╭─ TASK INPUT

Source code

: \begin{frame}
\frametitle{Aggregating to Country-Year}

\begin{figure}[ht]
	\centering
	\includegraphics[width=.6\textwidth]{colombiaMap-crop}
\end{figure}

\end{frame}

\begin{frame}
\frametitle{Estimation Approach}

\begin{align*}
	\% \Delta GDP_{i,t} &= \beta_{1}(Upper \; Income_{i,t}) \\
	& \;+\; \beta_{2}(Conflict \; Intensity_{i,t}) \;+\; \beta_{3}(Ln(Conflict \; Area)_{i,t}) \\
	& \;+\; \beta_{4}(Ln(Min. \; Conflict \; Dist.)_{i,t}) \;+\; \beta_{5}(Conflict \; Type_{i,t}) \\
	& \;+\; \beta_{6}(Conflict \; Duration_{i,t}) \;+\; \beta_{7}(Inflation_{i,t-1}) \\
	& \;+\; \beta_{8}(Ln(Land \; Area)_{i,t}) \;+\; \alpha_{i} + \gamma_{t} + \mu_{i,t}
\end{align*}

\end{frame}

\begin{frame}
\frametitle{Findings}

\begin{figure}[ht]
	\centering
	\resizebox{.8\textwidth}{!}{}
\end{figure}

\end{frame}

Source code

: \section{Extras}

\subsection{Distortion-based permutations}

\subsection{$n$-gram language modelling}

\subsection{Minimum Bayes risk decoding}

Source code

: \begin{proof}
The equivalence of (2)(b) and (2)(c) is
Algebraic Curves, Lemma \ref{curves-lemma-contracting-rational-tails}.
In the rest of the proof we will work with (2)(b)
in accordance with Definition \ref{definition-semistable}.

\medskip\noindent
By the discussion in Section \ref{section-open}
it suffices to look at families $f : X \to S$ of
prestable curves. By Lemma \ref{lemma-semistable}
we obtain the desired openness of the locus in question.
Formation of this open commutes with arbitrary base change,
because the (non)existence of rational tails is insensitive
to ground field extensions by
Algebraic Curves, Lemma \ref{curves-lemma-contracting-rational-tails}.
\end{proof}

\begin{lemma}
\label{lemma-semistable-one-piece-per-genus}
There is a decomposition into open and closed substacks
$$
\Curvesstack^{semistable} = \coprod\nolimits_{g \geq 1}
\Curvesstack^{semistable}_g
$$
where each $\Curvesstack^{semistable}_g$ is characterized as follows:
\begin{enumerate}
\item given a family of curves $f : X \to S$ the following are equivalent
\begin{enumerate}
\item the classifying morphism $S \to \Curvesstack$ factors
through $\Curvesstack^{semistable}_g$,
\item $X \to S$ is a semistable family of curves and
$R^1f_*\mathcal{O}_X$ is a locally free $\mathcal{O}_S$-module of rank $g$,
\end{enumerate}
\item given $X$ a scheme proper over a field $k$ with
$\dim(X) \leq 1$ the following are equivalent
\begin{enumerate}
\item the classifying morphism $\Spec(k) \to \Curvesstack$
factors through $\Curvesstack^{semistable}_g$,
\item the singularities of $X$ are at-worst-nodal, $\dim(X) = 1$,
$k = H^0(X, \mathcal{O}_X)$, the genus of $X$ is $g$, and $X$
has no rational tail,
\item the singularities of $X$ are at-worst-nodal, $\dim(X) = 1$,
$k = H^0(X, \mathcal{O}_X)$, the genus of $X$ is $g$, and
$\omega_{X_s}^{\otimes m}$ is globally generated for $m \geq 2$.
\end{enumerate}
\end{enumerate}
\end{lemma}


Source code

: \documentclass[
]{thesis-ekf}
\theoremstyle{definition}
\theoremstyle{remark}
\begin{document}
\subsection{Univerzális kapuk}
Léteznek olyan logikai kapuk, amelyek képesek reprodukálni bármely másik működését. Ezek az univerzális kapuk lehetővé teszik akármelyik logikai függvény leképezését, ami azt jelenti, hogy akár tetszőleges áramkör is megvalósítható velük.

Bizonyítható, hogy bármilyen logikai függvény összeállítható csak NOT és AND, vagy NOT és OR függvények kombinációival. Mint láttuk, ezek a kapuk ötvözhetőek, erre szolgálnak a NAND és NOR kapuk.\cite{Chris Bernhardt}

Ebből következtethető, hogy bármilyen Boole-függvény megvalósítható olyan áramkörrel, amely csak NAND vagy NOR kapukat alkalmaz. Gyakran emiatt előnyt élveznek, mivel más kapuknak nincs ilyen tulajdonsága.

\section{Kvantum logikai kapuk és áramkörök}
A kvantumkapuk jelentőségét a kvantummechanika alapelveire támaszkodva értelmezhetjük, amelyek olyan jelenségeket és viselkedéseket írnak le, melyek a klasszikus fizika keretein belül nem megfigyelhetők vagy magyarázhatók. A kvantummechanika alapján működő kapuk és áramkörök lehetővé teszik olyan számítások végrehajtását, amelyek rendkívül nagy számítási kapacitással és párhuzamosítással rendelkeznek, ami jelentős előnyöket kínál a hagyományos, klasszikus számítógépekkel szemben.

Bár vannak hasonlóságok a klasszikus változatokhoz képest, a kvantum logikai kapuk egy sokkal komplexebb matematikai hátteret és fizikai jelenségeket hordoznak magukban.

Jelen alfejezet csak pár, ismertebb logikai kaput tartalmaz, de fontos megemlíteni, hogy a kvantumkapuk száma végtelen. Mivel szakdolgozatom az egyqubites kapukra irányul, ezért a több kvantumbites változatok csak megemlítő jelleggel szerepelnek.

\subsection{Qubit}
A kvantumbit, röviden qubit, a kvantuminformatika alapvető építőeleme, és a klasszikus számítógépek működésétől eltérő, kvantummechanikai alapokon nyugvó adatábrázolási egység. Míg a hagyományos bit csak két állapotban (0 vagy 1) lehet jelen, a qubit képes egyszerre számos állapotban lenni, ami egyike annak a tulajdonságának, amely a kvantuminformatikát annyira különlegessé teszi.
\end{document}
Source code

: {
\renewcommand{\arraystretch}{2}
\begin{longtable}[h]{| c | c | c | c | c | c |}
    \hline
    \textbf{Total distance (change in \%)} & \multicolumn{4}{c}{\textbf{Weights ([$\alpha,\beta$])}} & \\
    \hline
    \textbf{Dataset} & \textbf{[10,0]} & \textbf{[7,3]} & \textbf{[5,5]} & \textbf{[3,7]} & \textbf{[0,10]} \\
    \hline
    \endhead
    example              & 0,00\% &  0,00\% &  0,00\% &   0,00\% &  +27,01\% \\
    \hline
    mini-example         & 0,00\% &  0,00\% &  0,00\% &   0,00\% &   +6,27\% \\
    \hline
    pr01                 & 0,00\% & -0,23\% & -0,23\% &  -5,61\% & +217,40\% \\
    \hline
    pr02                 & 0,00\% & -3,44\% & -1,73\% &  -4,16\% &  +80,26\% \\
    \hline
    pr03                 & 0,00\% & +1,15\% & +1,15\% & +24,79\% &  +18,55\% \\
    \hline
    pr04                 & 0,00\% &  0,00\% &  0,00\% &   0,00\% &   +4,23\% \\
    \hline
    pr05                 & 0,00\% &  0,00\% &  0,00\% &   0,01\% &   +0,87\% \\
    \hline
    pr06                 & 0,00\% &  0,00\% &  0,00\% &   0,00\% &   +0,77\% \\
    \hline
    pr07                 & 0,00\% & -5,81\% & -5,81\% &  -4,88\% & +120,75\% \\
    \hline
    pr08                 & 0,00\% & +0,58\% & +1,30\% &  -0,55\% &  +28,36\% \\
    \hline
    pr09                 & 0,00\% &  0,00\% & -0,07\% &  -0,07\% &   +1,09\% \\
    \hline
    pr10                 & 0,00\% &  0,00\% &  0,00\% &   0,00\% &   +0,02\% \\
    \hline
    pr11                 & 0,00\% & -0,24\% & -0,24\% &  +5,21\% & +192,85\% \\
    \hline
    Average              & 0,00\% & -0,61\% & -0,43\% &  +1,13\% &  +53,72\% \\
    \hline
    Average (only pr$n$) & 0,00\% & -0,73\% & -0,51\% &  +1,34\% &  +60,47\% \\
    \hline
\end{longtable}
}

╰─

Copy word for word the stretch of entries above from the line that has "Ebből következtethető, hogy" through the line that has "logikai kapuk és", both ends included, and nothing outside it.

* FINISHED TASK *
Ebből következtethető, hogy bármilyen Boole-függvény megvalósítható olyan áramkörrel, amely csak NAND vagy NOR kapukat alkalmaz. Gyakran emiatt előnyt élveznek, mivel más kapuknak nincs ilyen tulajdonsága.

\section{Kvantum logikai kapuk és áramkörök}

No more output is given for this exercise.